Franklin Sirmans is curator and head of the department of contemporary art at the Los Angeles County Museum of Art. He will curate Prospect.3, the New Orleans biennial, opening in fall 2014.
Here, he recalls his favorite 2013 exhibitions from the City of Angels.
Billy Childish: “Animal Totems, Lying Poets and Other Mundane Renditions in Paint” at International Art Objects
Although he’s an English artist through and through and the works screams difference in Los Angeles in a way that it would not in New York or London, Childish is heavily influenced by another European who came to L.A. and, unlike Childish, stayed: Charles Bukowski. The rabble rousing poet is an apt foil here for paintings by the poet, painter and recording artist Childish whose paintings recall Van Gogh and Munch.

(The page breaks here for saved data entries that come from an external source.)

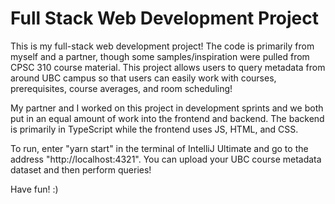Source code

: # Full Stack Web Development Project

This is my full-stack web development project! The code is primarily from myself and a partner, though some samples/inspiration were pulled from CPSC 310 course material. This project allows users to query metadata from around UBC campus so that users can easily work with courses, prerequisites, course averages, and room scheduling!

My partner and I worked on this project in development sprints and we both put in an equal amount of work into the frontend and backend. The backend is primarily in TypeScript while the frontend uses JS, HTML, and CSS. 

To run, enter "yarn start" in the terminal of IntelliJ Ultimate and go to the address "http://localhost:4321". You can upload your UBC course metadata dataset and then perform queries! 

Have fun! :) 
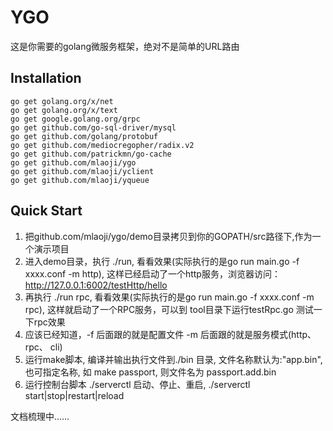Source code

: # YGO

这是你需要的golang微服务框架，绝对不是简单的URL路由

## Installation

    go get golang.org/x/net
    go get golang.org/x/text
    go get google.golang.org/grpc
    go get github.com/go-sql-driver/mysql
    go get github.com/golang/protobuf
    go get github.com/mediocregopher/radix.v2
    go get github.com/patrickmn/go-cache
    go get github.com/mlaoji/ygo
    go get github.com/mlaoji/yclient
    go get github.com/mlaoji/yqueue

## Quick Start

1. 把github.com/mlaoji/ygo/demo目录拷贝到你的GOPATH/src路径下,作为一个演示项目
2. 进入demo目录，执行 ./run, 看看效果(实际执行的是go run main.go -f xxxx.conf -m http), 这样已经启动了一个http服务，浏览器访问：http://127.0.0.1:6002/testHttp/hello
3. 再执行 ./run rpc, 看看效果(实际执行的是go run main.go -f xxxx.conf -m rpc), 这样就启动了一个RPC服务，可以到 tool目录下运行testRpc.go 测试一下rpc效果
4. 应该已经知道，-f 后面跟的就是配置文件 -m 后面跟的就是服务模式(http、rpc、 cli)
5. 运行make脚本, 编译并输出执行文件到./bin 目录, 文件名称默认为:"app.bin", 也可指定名称, 如  make passport, 则文件名为 passport.add.bin 
6. 运行控制台脚本 ./serverctl 启动、停止、重启, ./serverctl start|stop|restart|reload

文档梳理中……
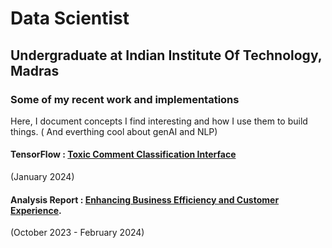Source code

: # Data Scientist 
## Undergraduate at Indian Institute Of Technology, Madras



### Some of my recent work and implementations 
Here, I document concepts I find interesting and how I use them to build things. 
( And everthing cool about genAI and NLP) 

#### TensorFlow : [Toxic Comment Classification Interface](https://aniketdash7.github.io/toxic_comment_classifier/)
(January 2024)
 
#### Analysis Report : [Enhancing Business Efficiency and Customer Experience](https://aniketdash7.github.io/business_data_management/). 
(October 2023 - February 2024)

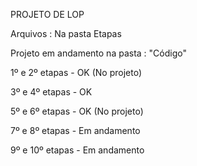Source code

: PROJETO DE LOP

Arquivos : Na pasta Etapas 

Projeto em andamento na pasta : "Código"

1º e 2º etapas - OK (No projeto)

3º e 4º etapas - OK  

5º e 6º etapas - OK (No projeto)

7º e 8º etapas - Em andamento

9º e 10º etapas - Em andamento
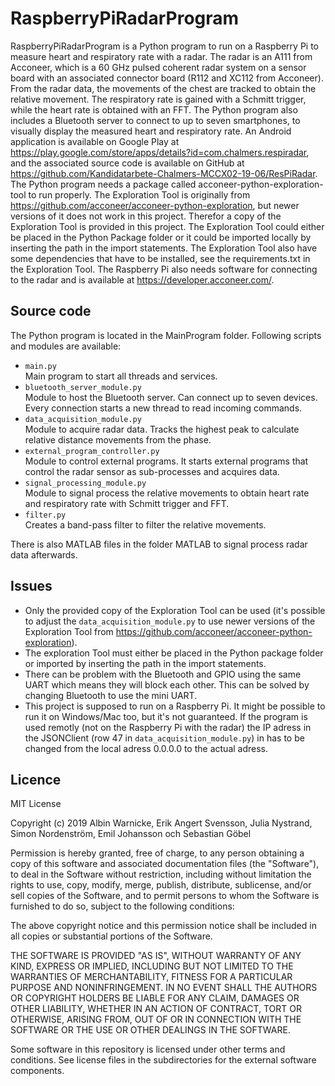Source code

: # RaspberryPiRadarProgram
RaspberryPiRadarProgram is a Python program to run on a Raspberry Pi to measure heart and respiratory rate with a radar. The radar is an A111 from Acconeer, which is a 60 GHz pulsed coherent radar system on a sensor board with an associated connector board (R112 and XC112 from Acconeer). From the radar data, the movements of the chest are tracked to obtain the relative movement. The respiratory rate is gained with a Schmitt trigger, while the heart rate is obtained with an FFT. The Python program also includes a Bluetooth server to connect to up to seven smartphones, to visually display the measured heart and respiratory rate. An Android application is available on Google Play at https://play.google.com/store/apps/details?id=com.chalmers.respiradar, and the associated source code is available on GitHub at https://github.com/Kandidatarbete-Chalmers-MCCX02-19-06/ResPiRadar. The Python program needs a package called acconeer-python-exploration-tool to run properly. The Exploration Tool is originally from https://github.com/acconeer/acconeer-python-exploration, but newer versions of it does not work in this project. Therefor a copy of the Exploration Tool is provided in this project. The Exploration Tool could either be placed in the Python Package folder or it could be imported locally by inserting the path in the import statements. The Exploration Tool also have some dependencies that have to be installed, see the requirements.txt in the Exploration Tool. The Raspberry Pi also needs software for connecting to the radar and is available at https://developer.acconeer.com/.

## Source code
The Python program is located in the MainProgram folder. 
Following scripts and modules are available:
- `main.py`\
  Main program to start all threads and services.
- `bluetooth_server_module.py`\
  Module to host the Bluetooth server. Can connect up to seven devices. Every connection starts a new thread to read incoming commands.
- `data_acquisition_module.py`\
  Module to acquire radar data. Tracks the highest peak to calculate relative distance movements from the phase.
- `external_program_controller.py`\
  Module to control external programs. It starts external programs that control the radar sensor as sub-processes and acquires data.
- `signal_processing_module.py`\
  Module to signal process the relative movements to obtain heart rate and respiratory rate with Schmitt trigger and FFT.
- `filter.py`\
  Creates a band-pass filter to filter the relative movements.
  
There is also MATLAB files in the folder MATLAB to signal process radar data afterwards.

## Issues
- Only the provided copy of the Exploration Tool can be used (it's possible to adjust the `data_acquisition_module.py` to use newer versions of the Exploration Tool from https://github.com/acconeer/acconeer-python-exploration).
- The exploration Tool must either be placed in the Python package folder or imported by inserting the path in the import statements.
- There can be problem with the Bluetooth and GPIO using the same UART which means they will block each other. This can be solved by changing Bluetooth to use the mini UART. 
- This project is supposed to run on a Raspberry Pi. It might be possible to run it on Windows/Mac too, but it's not guaranteed. If the program is used remotly (not on the Raspberry Pi with the radar) the IP adress in the JSONClient (row 47 in `data_acquisition_module.py`) in has to be changed from the local adress 0.0.0.0 to the actual adress.

## Licence
MIT License

Copyright (c) 2019 Albin Warnicke, Erik Angert Svensson, Julia Nystrand, Simon Nordenström, Emil Johansson och Sebastian Göbel

Permission is hereby granted, free of charge, to any person obtaining a copy
of this software and associated documentation files (the "Software"), to deal
in the Software without restriction, including without limitation the rights
to use, copy, modify, merge, publish, distribute, sublicense, and/or sell
copies of the Software, and to permit persons to whom the Software is
furnished to do so, subject to the following conditions:

The above copyright notice and this permission notice shall be included in all
copies or substantial portions of the Software.

THE SOFTWARE IS PROVIDED "AS IS", WITHOUT WARRANTY OF ANY KIND, EXPRESS OR
IMPLIED, INCLUDING BUT NOT LIMITED TO THE WARRANTIES OF MERCHANTABILITY,
FITNESS FOR A PARTICULAR PURPOSE AND NONINFRINGEMENT. IN NO EVENT SHALL THE
AUTHORS OR COPYRIGHT HOLDERS BE LIABLE FOR ANY CLAIM, DAMAGES OR OTHER
LIABILITY, WHETHER IN AN ACTION OF CONTRACT, TORT OR OTHERWISE, ARISING FROM,
OUT OF OR IN CONNECTION WITH THE SOFTWARE OR THE USE OR OTHER DEALINGS IN THE
SOFTWARE.

Some software in this repository is licensed under other terms and conditions. 
See license files in the subdirectories for the external software components.

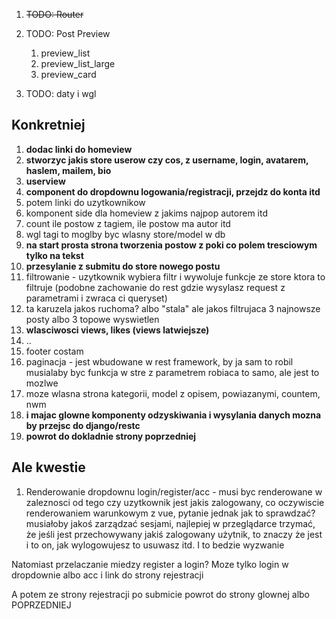 1. ~~TODO: Router~~

2. TODO: Post Preview
    1. preview_list
    2. preview_list_large
    3. preview_card

3. TODO: daty i wgl

## Konkretniej
1. **dodac linki do homeview**
2. **stworzyc jakis store userow czy cos, z username, login, avatarem, haslem, mailem, bio**
3. **userview**
4. **component do dropdownu logowania/registracji, przejdz do konta itd**
5. potem linki do uzytkownikow
6. komponent side dla homeview z jakims najpop autorem itd
7. count ile postow z tagiem, ile postow ma autor itd 
8. wgl tagi to moglby byc wlasny store/model w db
9. **na start prosta strona tworzenia postow z poki co polem tresciowym tylko na tekst**
10. **przesylanie z submitu do store nowego postu**
11. filtrowanie - uzytkownik wybiera filtr i wywoluje funkcje ze store ktora to filtruje (podobne zachowanie do rest gdzie wysylasz request z parametrami i zwraca ci queryset)
12. ta karuzela jakos ruchoma? albo "stala" ale jakos filtrujaca 3 najnowsze posty albo 3 topowe wyswietlen
13. **wlasciwosci views, likes (views latwiejsze)**
14. ..
15. footer costam
16. paginacja - jest wbudowane w rest framework, by ja sam to robil musialaby byc funkcja w stre z parametrem robiaca to samo, ale jest to mozlwe
17. moze wlasna strona kategorii, model z opisem, powiazanymi, countem, nwm
18. **i majac glowne komponenty odzyskiwania i wysylania danych mozna by przejsc do django/restc**
19. **powrot do dokladnie strony poprzedniej**

## Ale kwestie
1. Renderowanie dropdownu login/register/acc - musi byc renderowane w zaleznosci od tego czy uzytkownik jest jakis zalogowany, co oczywiscie renderowaniem warunkowym z vue, pytanie jednak jak to sprawdzać? musiałoby jakoś zarządzać sesjami, najlepiej w przeglądarce trzymać, że jeśli jest przechowywany jakiś zalogowany użytnik, to znaczy że jest i to on, jak wylogowujesz to usuwasz itd. I to bedzie wyzwanie

Natomiast przelaczanie miedzy register a login? Moze tylko login w dropdownie albo acc i link do strony rejestracji

A potem ze strony rejestracji po submicie powrot do strony glownej albo POPRZEDNIEJ
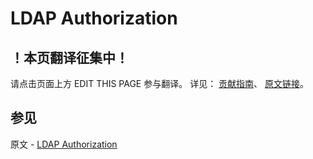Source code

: # LDAP Authorization

## ！本页翻译征集中！

请点击页面上方 EDIT THIS PAGE 参与翻译。
详见：
[贡献指南]( https://github.com/JinMuInfo/MongoDB-Manual-zh/blob/master/CONTRIBUTING.md )、
[原文链接](  https://docs.mongodb.com/manual/core/security-ldap-external/  )。

## 参见

原文 - [LDAP Authorization]( https://docs.mongodb.com/manual/core/security-ldap-external/ )

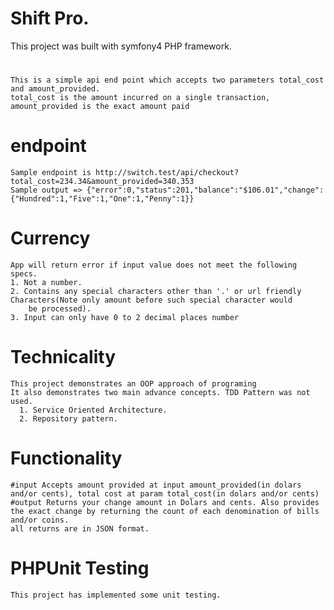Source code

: # Shift Pro.
This project was built with symfony4 PHP framework.
#
    This is a simple api end point which accepts two parameters total_cost and amount_provided.
    total_cost is the amount incurred on a single transaction, amount_provided is the exact amount paid
#   endpoint
    Sample endpoint is http://switch.test/api/checkout?total_cost=234.34&amount_provided=340.353
    Sample output => {"error":0,"status":201,"balance":"$106.01","change":{"Hundred":1,"Five":1,"One":1,"Penny":1}}

#   Currency
    App will return error if input value does not meet the following specs.
    1. Not a number.
    2. Contains any special characters other than '.' or url friendly Characters(Note only amount before such special character would
        be processed).
    3. Input can only have 0 to 2 decimal places number

#   Technicality
    This project demonstrates an OOP approach of programing
    It also demonstrates two main advance concepts. TDD Pattern was not used.
      1. Service Oriented Architecture.
      2. Repository pattern.

#   Functionality
    #input Accepts amount provided at input amount_provided(in dolars and/or cents), total cost at param total_cost(in dolars and/or cents)
    #output Returns your change amount in Dolars and cents. Also provides the exact change by returning the count of each denomination of bills and/or coins.
    all returns are in JSON format.

#   PHPUnit Testing
    This project has implemented some unit testing.
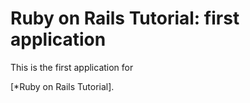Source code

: # Ruby on Rails Tutorial: first application

This is the first application for

[*Ruby on Rails Tutorial].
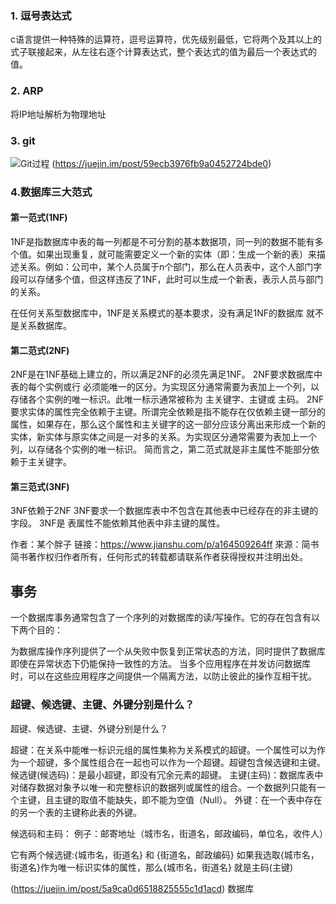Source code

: ### 1. 逗号表达式
  c语言提供一种特殊的运算符，逗号运算符，优先级别最低，它将两个及其以上的式子联接起来，从左往右逐个计算表达式，整个表达式的值为最后一个表达式的值。

### 2. ARP
  将IP地址解析为物理地址
### 3. git
  ![Git过程](https://user-gold-cdn.xitu.io/2017/10/22/47ecaa2f458807fa3793b1b589aeaadd?imageslim)
  (https://juejin.im/post/59ecb3976fb9a0452724bde0)
### 4.数据库三大范式
   #### 第一范式(1NF)
  1NF是指数据库中表的每一列都是不可分割的基本数据项，同一列的数据不能有多个值。如果出现重复，就可能需要定义一个新的实体（即：生成一个新的表）来描述关系。例如：公司中，某个人员属于n个部门，那么在人员表中，这个人部门字段可以存储多个值，但这样违反了1NF，此时可以生成一个新表，表示人员与部门的关系。

  在任何关系型数据库中，1NF是关系模式的基本要求，没有满足1NF的数据库 就不是关系数据库。

   #### 第二范式(2NF)
  2NF是在1NF基础上建立的，所以满足2NF的必须先满足1NF。
  2NF要求数据库中表的每个实例或行 必须能唯一的区分。为实现区分通常需要为表加上一个列，以存储各个实例的唯一标识。此唯一标示通常被称为 主关键字、主键或 主码。
  2NF要求实体的属性完全依赖于主键。所谓完全依赖是指不能存在仅依赖主键一部分的属性，如果存在，那么这个属性和主关键字的这一部分应该分离出来形成一个新的实体，新实体与原实体之间是一对多的关系。为实现区分通常需要为表加上一个列，以存储各个实例的唯一标识。
  简而言之，第二范式就是非主属性不能部分依赖于主关键字。
  #### 第三范式(3NF)
  3NF依赖于2NF
  3NF要求一个数据库表中不包含在其他表中已经存在的非主键的字段。
  3NF是 表属性不能依赖其他表中非主键的属性。

  作者：某个胖子
  链接：https://www.jianshu.com/p/a164509264ff
  來源：简书
  简书著作权归作者所有，任何形式的转载都请联系作者获得授权并注明出处。
## 事务
  一个数据库事务通常包含了一个序列的对数据库的读/写操作。它的存在包含有以下两个目的：
  
  为数据库操作序列提供了一个从失败中恢复到正常状态的方法，同时提供了数据库即使在异常状态下仍能保持一致性的方法。
  当多个应用程序在并发访问数据库时，可以在这些应用程序之间提供一个隔离方法，以防止彼此的操作互相干扰。
### 超键、候选键、主键、外键分别是什么？

  超键、候选键、主键、外键分别是什么？


  超键：在关系中能唯一标识元组的属性集称为关系模式的超键。一个属性可以为作为一个超键，多个属性组合在一起也可以作为一个超键。超键包含候选键和主键。
  候选键(候选码)：是最小超键，即没有冗余元素的超键。
  主键(主码)：数据库表中对储存数据对象予以唯一和完整标识的数据列或属性的组合。一个数据列只能有一个主键，且主键的取值不能缺失，即不能为空值（Null）。
  外键：在一个表中存在的另一个表的主键称此表的外键。

  候选码和主码：
  例子：邮寄地址（城市名，街道名，邮政编码，单位名，收件人）

  它有两个候选键:{城市名，街道名} 和 {街道名，邮政编码}
  如果我选取{城市名，街道名}作为唯一标识实体的属性，那么{城市名，街道名} 就是主码(主键)

(https://juejin.im/post/5a9ca0d6518825555c1d1acd)  数据库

James Turrell, Los Angeles County Museum of Art
I didn’t want to include a show from my own institution but I would be remiss to not include this once-in-a-lifetime exhibition. Turrell’s explorations with light and space and perceptual phenomena are legendary and manage to walk steadily on that fine line between spectacle and artistic payoff. With objects and documentation, the full force of Turrell’s installations are made manifest.
Lari Pittman: “From a Late Western Impaerium” at Regen Projects
It’s a got a big title, suggestive of its keen focus on history and paintings that tackle the weight of the historical in the 21st century. This is the kind of show you do when you’ve been making art for a long time. Pittman’s cycle of three huge narrative paintings, supplemented by smaller paintings and works on paper, is a tour de force, exploring the personal, political and historical nature of art and life.
Forrest Bess at the Hammer Museum
Thanks in no small part to Robert Gober—who curated a solo section of the 2012 Whitney Biennial around Bess’s paintings and archival materials—we all became better acquainted with Forrest Bess in the last year. Bess (1911-1977), a self-described visionary, made small paintings in his own frames that touched on abstract and representational languages while conjuring a distinct and poetic style.
“Culm” at Night Gallery
Having moved from their original location in a Lincoln Heights strip mall at the beginning of the year, Davida Nemeroff and Mieke Marple have set up their Night Gallery as a downtown destination, open with normal gallery hours. The summer show, “Culm,” was a mix of young and youngish L.A. artists, from those like Amanda Ross-Ho, who also had a great solo show this year, to Sean Townley, who just received his MFA in 2012. This is what Night Gallery has done best: zeroing in on the little underbelly that actually exists in L.A.